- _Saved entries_
_ _ _
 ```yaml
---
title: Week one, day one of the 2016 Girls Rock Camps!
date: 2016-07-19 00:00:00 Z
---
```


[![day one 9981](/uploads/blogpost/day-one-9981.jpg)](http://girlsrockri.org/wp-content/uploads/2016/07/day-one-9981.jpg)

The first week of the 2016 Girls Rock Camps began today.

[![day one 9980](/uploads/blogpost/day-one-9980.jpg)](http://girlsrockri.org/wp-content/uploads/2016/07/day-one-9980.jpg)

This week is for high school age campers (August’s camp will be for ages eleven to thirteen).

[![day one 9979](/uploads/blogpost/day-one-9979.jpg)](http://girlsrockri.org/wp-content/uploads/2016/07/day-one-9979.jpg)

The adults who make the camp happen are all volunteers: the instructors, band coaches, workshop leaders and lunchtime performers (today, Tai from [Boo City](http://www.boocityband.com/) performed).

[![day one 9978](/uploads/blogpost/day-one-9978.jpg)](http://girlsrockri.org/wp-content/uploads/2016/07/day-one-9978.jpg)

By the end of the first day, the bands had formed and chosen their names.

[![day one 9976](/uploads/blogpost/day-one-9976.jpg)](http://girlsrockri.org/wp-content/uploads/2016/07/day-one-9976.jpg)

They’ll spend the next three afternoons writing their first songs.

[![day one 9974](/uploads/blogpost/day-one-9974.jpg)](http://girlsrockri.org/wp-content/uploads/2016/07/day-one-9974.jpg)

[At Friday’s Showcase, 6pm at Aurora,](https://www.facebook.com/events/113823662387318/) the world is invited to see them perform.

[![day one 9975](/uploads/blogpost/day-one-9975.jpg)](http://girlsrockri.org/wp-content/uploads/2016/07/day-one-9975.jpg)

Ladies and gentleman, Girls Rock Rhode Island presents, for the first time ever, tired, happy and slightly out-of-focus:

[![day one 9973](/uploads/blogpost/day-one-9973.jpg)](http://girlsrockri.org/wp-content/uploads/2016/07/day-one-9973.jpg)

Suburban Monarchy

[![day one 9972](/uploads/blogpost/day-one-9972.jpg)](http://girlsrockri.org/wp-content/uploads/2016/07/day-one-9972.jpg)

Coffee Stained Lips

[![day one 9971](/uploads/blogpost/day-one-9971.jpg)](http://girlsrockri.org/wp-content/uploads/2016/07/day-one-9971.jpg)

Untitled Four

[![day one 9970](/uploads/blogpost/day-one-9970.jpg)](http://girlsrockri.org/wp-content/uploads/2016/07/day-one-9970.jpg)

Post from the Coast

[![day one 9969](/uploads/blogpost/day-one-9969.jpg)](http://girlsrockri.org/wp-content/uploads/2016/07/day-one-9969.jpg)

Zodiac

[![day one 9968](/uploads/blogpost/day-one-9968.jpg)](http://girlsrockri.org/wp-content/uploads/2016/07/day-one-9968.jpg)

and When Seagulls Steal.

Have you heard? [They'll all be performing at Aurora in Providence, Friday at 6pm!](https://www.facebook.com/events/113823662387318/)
_ _ _
- _About this exercise_
Send back all the records above word for word.

- _Task output_
 ```yaml
---
title: Week one, day one of the 2016 Girls Rock Camps!
date: 2016-07-19 00:00:00 Z
---
```


[![day one 9981](/uploads/blogpost/day-one-9981.jpg)](http://girlsrockri.org/wp-content/uploads/2016/07/day-one-9981.jpg)

The first week of the 2016 Girls Rock Camps began today.

[![day one 9980](/uploads/blogpost/day-one-9980.jpg)](http://girlsrockri.org/wp-content/uploads/2016/07/day-one-9980.jpg)

This week is for high school age campers (August’s camp will be for ages eleven to thirteen).

[![day one 9979](/uploads/blogpost/day-one-9979.jpg)](http://girlsrockri.org/wp-content/uploads/2016/07/day-one-9979.jpg)

The adults who make the camp happen are all volunteers: the instructors, band coaches, workshop leaders and lunchtime performers (today, Tai from [Boo City](http://www.boocityband.com/) performed).

[![day one 9978](/uploads/blogpost/day-one-9978.jpg)](http://girlsrockri.org/wp-content/uploads/2016/07/day-one-9978.jpg)

By the end of the first day, the bands had formed and chosen their names.

[![day one 9976](/uploads/blogpost/day-one-9976.jpg)](http://girlsrockri.org/wp-content/uploads/2016/07/day-one-9976.jpg)

They’ll spend the next three afternoons writing their first songs.

[![day one 9974](/uploads/blogpost/day-one-9974.jpg)](http://girlsrockri.org/wp-content/uploads/2016/07/day-one-9974.jpg)

[At Friday’s Showcase, 6pm at Aurora,](https://www.facebook.com/events/113823662387318/) the world is invited to see them perform.

[![day one 9975](/uploads/blogpost/day-one-9975.jpg)](http://girlsrockri.org/wp-content/uploads/2016/07/day-one-9975.jpg)

Ladies and gentleman, Girls Rock Rhode Island presents, for the first time ever, tired, happy and slightly out-of-focus:

[![day one 9973](/uploads/blogpost/day-one-9973.jpg)](http://girlsrockri.org/wp-content/uploads/2016/07/day-one-9973.jpg)

Suburban Monarchy

[![day one 9972](/uploads/blogpost/day-one-9972.jpg)](http://girlsrockri.org/wp-content/uploads/2016/07/day-one-9972.jpg)

Coffee Stained Lips

[![day one 9971](/uploads/blogpost/day-one-9971.jpg)](http://girlsrockri.org/wp-content/uploads/2016/07/day-one-9971.jpg)

Untitled Four

[![day one 9970](/uploads/blogpost/day-one-9970.jpg)](http://girlsrockri.org/wp-content/uploads/2016/07/day-one-9970.jpg)

Post from the Coast

[![day one 9969](/uploads/blogpost/day-one-9969.jpg)](http://girlsrockri.org/wp-content/uploads/2016/07/day-one-9969.jpg)

Zodiac

[![day one 9968](/uploads/blogpost/day-one-9968.jpg)](http://girlsrockri.org/wp-content/uploads/2016/07/day-one-9968.jpg)

and When Seagulls Steal.

Have you heard? [They'll all be performing at Aurora in Providence, Friday at 6pm!](https://www.facebook.com/events/113823662387318/)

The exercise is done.